Tanner: took an event from Gary's catalog, tried to identify the Rayleigh part of it, about 30sec from a local blast. Filtered the data, estimating the frequency of the wave by eye. Then do principal component analysis: compute the covariance matrix, then its eigenvalues, then project the motion onto the two main eigenvectors. Real data looks messy, tried with simulations and it worked fine. Probably have to improve on the narrowband filter. Will have some plots for the next meeting. Daniel provided code and information too, will try to go through it and include it in the coming days.

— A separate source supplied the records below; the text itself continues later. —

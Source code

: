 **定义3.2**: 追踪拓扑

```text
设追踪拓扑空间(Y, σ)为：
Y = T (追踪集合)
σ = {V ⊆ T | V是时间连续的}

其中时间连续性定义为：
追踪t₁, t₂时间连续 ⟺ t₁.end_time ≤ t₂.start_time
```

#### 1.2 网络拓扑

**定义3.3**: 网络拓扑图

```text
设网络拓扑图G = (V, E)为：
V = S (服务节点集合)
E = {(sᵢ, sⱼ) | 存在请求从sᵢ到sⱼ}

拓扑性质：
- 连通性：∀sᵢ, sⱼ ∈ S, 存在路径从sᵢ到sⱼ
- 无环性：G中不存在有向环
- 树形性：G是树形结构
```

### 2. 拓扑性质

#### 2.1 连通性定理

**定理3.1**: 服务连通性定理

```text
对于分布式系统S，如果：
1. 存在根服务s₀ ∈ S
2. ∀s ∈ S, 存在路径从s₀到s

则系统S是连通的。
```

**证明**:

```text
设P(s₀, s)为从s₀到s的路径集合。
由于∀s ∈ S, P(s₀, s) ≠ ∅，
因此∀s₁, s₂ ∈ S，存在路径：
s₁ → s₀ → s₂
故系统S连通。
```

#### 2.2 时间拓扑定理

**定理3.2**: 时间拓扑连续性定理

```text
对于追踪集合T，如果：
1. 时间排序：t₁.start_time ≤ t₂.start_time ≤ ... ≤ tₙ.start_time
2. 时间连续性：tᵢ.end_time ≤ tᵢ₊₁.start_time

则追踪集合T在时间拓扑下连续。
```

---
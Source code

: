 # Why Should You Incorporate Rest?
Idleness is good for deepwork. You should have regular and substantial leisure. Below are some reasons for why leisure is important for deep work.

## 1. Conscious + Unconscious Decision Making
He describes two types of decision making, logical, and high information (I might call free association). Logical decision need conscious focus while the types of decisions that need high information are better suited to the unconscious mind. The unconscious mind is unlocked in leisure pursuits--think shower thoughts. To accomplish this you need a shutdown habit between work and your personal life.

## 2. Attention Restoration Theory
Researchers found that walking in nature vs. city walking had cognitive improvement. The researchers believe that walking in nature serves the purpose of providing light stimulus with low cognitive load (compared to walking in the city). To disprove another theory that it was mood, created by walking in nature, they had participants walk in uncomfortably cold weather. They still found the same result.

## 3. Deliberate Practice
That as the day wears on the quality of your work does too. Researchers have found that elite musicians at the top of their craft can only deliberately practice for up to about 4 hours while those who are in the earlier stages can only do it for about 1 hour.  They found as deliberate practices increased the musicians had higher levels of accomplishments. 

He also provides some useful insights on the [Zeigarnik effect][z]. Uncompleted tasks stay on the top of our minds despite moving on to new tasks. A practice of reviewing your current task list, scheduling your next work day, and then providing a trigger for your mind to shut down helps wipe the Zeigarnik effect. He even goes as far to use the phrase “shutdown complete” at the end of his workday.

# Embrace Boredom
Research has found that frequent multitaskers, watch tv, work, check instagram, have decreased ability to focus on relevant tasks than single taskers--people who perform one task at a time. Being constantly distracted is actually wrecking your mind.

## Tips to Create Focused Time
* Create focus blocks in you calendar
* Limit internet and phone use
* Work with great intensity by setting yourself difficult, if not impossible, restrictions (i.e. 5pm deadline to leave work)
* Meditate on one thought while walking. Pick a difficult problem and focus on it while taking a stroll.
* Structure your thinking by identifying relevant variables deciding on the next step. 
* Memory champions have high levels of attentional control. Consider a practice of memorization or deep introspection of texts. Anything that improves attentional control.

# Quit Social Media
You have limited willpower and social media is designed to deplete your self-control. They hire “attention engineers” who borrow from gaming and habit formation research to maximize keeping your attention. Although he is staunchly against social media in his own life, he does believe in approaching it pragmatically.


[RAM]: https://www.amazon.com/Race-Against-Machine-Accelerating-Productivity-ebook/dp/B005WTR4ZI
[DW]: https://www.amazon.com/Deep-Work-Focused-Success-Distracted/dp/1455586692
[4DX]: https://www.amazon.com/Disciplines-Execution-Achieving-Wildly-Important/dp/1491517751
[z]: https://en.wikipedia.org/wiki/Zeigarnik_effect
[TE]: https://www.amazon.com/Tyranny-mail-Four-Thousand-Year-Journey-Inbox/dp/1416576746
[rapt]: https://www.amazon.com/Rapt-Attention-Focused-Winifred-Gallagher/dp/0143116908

Daniel: all sounds great. A more common approach people use is to fix the source direction, and then force the azimuth. But Tanner's approach is probably better.
Daniel: showed plots that can be used to convince ourselves that we are looking at the Rayleigh wave, by looking at the velocity vs frequency or period (i.e. dispersion curve). Velocity increases at lower frequencies (larger wavelength) for Rayleigh waves and this is what you would look for.

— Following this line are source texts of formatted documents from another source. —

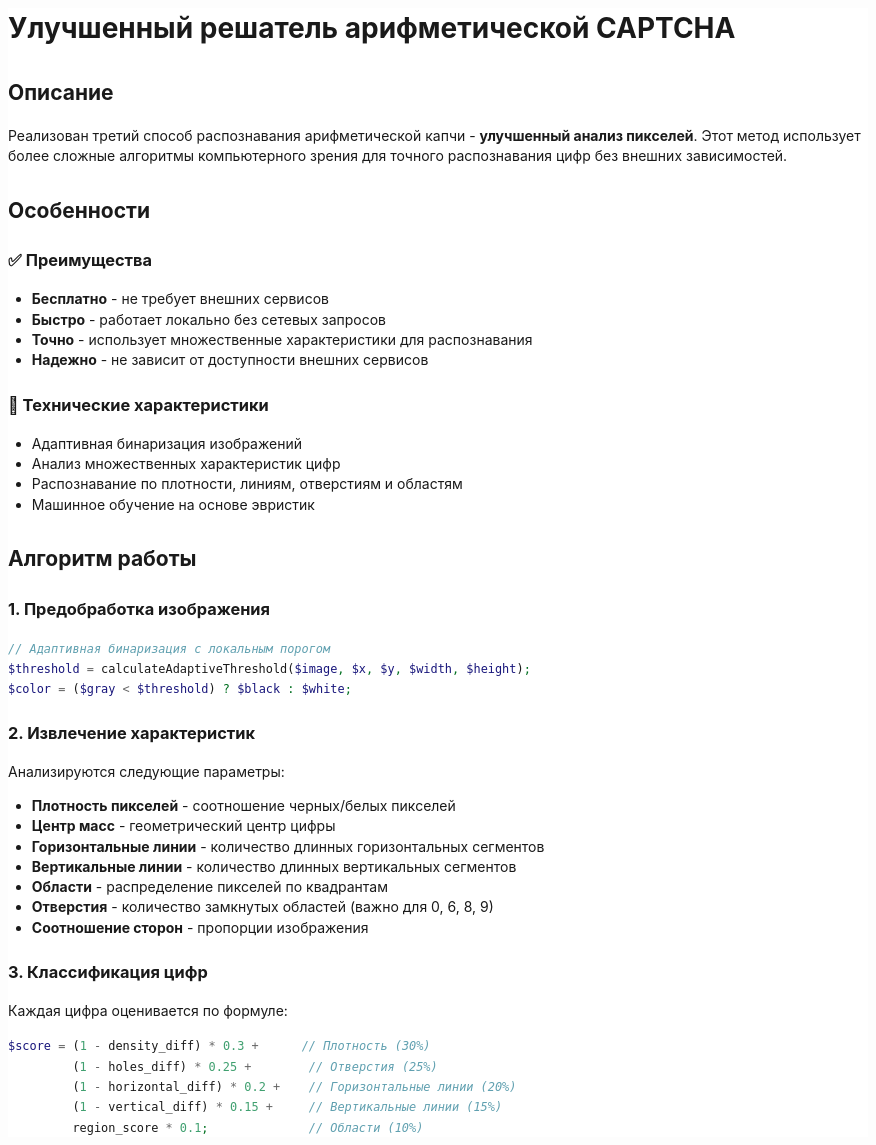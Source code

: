 # Улучшенный решатель арифметической CAPTCHA

## Описание

Реализован третий способ распознавания арифметической капчи - **улучшенный анализ пикселей**. Этот метод использует более сложные алгоритмы компьютерного зрения для точного распознавания цифр без внешних зависимостей.

## Особенности

### ✅ Преимущества
- **Бесплатно** - не требует внешних сервисов
- **Быстро** - работает локально без сетевых запросов
- **Точно** - использует множественные характеристики для распознавания
- **Надежно** - не зависит от доступности внешних сервисов

### 🔧 Технические характеристики
- Адаптивная бинаризация изображений
- Анализ множественных характеристик цифр
- Распознавание по плотности, линиям, отверстиям и областям
- Машинное обучение на основе эвристик

## Алгоритм работы

### 1. Предобработка изображения
```php
// Адаптивная бинаризация с локальным порогом
$threshold = calculateAdaptiveThreshold($image, $x, $y, $width, $height);
$color = ($gray < $threshold) ? $black : $white;
```

### 2. Извлечение характеристик
Анализируются следующие параметры:
- **Плотность пикселей** - соотношение черных/белых пикселей
- **Центр масс** - геометрический центр цифры
- **Горизонтальные линии** - количество длинных горизонтальных сегментов
- **Вертикальные линии** - количество длинных вертикальных сегментов
- **Области** - распределение пикселей по квадрантам
- **Отверстия** - количество замкнутых областей (важно для 0, 6, 8, 9)
- **Соотношение сторон** - пропорции изображения

### 3. Классификация цифр
Каждая цифра оценивается по формуле:
```php
$score = (1 - density_diff) * 0.3 +      // Плотность (30%)
         (1 - holes_diff) * 0.25 +        // Отверстия (25%)
         (1 - horizontal_diff) * 0.2 +    // Горизонтальные линии (20%)
         (1 - vertical_diff) * 0.15 +     // Вертикальные линии (15%)
         region_score * 0.1;              // Области (10%)
```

Gary: could provide additional tools used in seismology to help Tanner's measurement.
Tanner: want to do the analysis at all frequencies (eg 10-20 steps between 0.1 and 10 Hz) and at all stations, to study the amplitude vs depth dependence. And fit a power law to extract the fit parameters.
Daniel: looking at the eigenfunctions as a function of depth would also be very interesting.
Gary: making progress on understanding the data from the surface shots. Have a table for when data is good in a given station. Then cross-correlate stations to get time-lags for each shot to within 1ms. Difficult problem, but seems doable.
Ross: processed the seismic line data at 2000 level, seeing reflectors in the data. Not sure if from open cut or the free surface. Should have a presentation next meeting.
Vuk: Victor gave Levi some pointers about how to look for the missing information on minerals. Levi will follow up on it.
Next meeting: March 24, will focus on data analysis updates.